While Rafi learnt to thrive in the English education environment, the initial struggle to survive, the high drop-out rate he saw and the cultural issues created by English-only instruction led to a desire to switch academic specialties and help change the system.
“Starting out at university in Bangladesh, I struggled a lot. The teachers I’ve interviewed for my research have said the same thing. We didn’t develop in the artificial English environment.
“And the problem is, once you start doing well at university, you start to forget your mother tongue. After one year of our master’s degrees, we’d forgotten Bangla spellings,” Rafi says.
“Interestingly, in the state-funded universities, where English doesn’t have the same monolingual privilege that it has in private universities, students tend not to develop English language proficiency to the standard required in higher education, because teachers in Bangladesh aren’t trained to teach languages effectively to multilingual students.
“Using all the languages spoken by students in the classroom must be done strategically, but when it is, it can improve learning outcomes in both language and content learning, as well as student satisfaction and self-esteem,” Rafi says.
Although Rafi started his linguistics training in Bangladesh, he realised there was a big gap in what he was researching and in what he was able to teach in his English-only language and literature classes.
“Linguistics studies in Bangladesh focused too much on English language learning.

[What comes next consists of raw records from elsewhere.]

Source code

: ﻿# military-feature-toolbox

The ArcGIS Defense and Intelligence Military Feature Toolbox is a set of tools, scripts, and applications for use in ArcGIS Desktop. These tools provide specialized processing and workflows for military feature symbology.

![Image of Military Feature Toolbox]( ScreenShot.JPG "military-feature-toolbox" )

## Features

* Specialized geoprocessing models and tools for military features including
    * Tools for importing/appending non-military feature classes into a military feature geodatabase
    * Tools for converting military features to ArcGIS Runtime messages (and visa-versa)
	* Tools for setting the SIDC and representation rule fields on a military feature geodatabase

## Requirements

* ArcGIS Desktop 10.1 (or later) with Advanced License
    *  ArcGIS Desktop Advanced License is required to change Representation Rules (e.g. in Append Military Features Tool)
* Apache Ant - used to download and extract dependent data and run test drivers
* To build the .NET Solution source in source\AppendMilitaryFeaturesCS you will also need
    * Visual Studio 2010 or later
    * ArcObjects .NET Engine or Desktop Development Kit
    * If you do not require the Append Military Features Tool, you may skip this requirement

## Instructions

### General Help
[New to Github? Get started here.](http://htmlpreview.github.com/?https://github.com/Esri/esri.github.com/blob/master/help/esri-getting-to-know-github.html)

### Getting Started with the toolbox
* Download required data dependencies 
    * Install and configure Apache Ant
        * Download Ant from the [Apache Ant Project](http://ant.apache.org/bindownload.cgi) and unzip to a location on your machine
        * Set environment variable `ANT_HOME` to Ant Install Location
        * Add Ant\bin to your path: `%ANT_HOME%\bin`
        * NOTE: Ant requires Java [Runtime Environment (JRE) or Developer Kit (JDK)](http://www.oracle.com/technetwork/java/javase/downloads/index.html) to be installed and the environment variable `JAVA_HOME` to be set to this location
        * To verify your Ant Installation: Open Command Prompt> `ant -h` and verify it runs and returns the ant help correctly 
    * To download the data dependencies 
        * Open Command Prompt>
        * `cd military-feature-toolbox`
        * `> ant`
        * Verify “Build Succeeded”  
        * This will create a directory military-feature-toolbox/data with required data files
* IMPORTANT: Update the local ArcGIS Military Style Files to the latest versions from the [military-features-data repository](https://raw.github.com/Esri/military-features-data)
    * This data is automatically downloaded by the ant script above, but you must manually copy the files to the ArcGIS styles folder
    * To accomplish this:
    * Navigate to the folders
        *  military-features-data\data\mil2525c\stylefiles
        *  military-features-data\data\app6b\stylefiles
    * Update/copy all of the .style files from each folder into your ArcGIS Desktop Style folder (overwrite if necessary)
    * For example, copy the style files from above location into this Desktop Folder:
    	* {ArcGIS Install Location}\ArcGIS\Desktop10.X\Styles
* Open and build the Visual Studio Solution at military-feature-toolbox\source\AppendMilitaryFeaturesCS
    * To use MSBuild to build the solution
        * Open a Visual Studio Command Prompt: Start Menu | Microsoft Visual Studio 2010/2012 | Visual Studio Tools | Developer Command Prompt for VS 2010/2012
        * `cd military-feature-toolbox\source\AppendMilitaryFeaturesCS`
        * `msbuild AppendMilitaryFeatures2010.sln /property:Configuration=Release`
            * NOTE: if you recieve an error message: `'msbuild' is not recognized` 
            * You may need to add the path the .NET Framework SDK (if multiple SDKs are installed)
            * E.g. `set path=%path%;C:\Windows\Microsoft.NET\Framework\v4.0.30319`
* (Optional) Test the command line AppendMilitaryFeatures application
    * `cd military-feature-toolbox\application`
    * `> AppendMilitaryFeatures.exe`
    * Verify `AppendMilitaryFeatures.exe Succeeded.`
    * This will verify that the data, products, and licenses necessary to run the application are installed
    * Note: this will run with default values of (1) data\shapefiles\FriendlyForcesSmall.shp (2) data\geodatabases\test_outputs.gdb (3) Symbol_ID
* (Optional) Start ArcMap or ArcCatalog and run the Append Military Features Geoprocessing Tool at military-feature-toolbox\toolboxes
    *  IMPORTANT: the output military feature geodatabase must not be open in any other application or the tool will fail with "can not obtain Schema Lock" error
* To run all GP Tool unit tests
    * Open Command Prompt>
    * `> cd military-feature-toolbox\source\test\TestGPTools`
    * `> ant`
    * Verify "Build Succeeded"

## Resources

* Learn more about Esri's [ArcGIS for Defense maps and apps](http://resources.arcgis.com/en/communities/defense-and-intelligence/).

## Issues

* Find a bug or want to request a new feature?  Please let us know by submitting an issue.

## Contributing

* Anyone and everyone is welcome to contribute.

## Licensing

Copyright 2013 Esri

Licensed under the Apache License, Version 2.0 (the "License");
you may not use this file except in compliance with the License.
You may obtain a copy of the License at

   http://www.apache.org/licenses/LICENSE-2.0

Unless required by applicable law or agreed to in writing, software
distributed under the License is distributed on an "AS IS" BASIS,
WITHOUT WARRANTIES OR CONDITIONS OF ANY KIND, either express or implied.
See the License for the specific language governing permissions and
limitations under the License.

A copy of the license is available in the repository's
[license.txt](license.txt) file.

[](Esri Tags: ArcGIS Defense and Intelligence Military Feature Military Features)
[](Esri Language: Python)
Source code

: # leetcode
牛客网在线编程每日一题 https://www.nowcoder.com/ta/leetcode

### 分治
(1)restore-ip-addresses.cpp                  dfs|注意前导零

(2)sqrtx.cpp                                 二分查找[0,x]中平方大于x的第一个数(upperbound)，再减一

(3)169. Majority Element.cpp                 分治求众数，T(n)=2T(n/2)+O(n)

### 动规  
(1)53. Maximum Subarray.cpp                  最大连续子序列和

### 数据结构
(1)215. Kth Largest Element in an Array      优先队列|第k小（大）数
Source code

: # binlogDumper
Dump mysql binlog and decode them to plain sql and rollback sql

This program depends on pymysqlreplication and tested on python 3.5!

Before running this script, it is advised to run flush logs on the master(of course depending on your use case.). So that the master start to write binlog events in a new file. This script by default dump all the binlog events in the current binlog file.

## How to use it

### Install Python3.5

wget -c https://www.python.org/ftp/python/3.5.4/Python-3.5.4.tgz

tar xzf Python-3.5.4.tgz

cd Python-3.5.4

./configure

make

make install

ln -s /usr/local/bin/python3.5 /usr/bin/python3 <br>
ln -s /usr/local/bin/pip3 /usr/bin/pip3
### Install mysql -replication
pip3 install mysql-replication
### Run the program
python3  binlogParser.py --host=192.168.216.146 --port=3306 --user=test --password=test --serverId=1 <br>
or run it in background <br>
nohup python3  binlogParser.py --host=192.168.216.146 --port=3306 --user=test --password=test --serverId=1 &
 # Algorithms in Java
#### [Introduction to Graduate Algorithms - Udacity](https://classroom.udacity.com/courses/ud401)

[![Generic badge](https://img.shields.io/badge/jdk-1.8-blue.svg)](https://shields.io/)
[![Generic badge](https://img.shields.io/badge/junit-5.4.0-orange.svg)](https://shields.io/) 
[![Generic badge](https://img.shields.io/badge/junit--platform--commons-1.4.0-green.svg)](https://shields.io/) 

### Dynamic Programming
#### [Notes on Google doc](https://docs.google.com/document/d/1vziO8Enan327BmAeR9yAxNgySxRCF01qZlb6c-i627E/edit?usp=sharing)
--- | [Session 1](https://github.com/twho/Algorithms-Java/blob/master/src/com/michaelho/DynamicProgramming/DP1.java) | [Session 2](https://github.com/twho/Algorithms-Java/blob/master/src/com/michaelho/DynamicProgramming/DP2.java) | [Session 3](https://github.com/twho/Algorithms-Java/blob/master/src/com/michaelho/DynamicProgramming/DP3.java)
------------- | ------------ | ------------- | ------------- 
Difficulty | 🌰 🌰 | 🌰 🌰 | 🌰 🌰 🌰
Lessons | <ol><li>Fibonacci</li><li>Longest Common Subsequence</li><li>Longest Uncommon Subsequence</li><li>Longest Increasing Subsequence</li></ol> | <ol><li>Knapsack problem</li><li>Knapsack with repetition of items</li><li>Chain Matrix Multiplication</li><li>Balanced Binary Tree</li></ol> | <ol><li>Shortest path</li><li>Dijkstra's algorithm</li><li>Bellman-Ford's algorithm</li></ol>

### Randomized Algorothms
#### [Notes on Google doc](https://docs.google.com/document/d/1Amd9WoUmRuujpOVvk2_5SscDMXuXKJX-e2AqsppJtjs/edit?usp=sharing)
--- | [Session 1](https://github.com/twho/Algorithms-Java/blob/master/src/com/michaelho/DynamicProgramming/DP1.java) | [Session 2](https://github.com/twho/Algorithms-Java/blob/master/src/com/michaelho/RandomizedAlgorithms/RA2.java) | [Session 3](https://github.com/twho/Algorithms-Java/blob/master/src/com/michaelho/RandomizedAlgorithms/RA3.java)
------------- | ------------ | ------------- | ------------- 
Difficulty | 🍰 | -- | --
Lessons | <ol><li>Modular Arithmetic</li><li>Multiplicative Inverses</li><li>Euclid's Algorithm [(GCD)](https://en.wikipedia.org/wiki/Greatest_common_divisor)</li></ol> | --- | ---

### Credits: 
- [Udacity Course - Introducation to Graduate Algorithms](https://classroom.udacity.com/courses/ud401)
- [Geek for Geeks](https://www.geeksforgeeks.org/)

I was looking for a course that would equip me with the skills to teach students English while helping them gain Bangla proficiency as well,” he says.
Looking abroad to continue his studies, he gained a second master’s degree in the UK before coming to UNE to begin his PhD in linguistics, which offered both the research expertise and scholarship opportunities.
Rafi’s research is looking at the potential of ‘translanguaging’, or integrating a mix of languages into communication, to enhance teaching and learning at tertiary level. Working with supervisors Associate Professor Finex Ndhlovu and Professor Anne-Marie Morgan, Rafi is aiming to create strategies that could inform policies for universities to better utilise the multilingual repertoires of students for academic success.
“Translanguaging is about strategies for language learning and content learning. In international schools, how can you learn and use English, but scaffold it with the mother tongue, such as Bangla? If students learn a science or engineering concept, for example, in both languages, their knowledge will be stronger and they’ll be practising both languages,” Rafi says.
“It would change the multilingual world. Monolingual instruction creates the impression that students who are better at English are better students, when in fact all students can perform as well.
“For multilingual students, being able to learn in their mother tongue is empowering. It legitimises their home language and gives them a more positive attitude towards it. It can help students accept and take pride in multilingualism as part of their identity and it promotes social justice.
“Encouraging home languages in the classroom welcomes and celebrates language and culture at the same time, resulting in a better learning experience. It enables students to compare and contrast literature and ideas and gain higher order critical thinking skills in a way they can’t in a monolingual classroom.
“I was teaching English literature in Bangladesh, but Bangla authors have written on the same themes, issues and topics. Studying both would offer a much broader cultural perspective and experience.”
Further, Rafi says the English language bias in higher education means finding in-language learning resources to study academic subjects can be very difficult, adding an extra layer of complexity when grappling with new subject matter.
He’s looking forward to creating and seeing change.
“My research is dealing with real people and real issues, that’s what I like about it.
“I understand the gap between these higher education classroom policies and the people the policies are designed for. I want to save students from the struggle, help educators understand the issues and give them strategies for success in their multilingual classrooms.”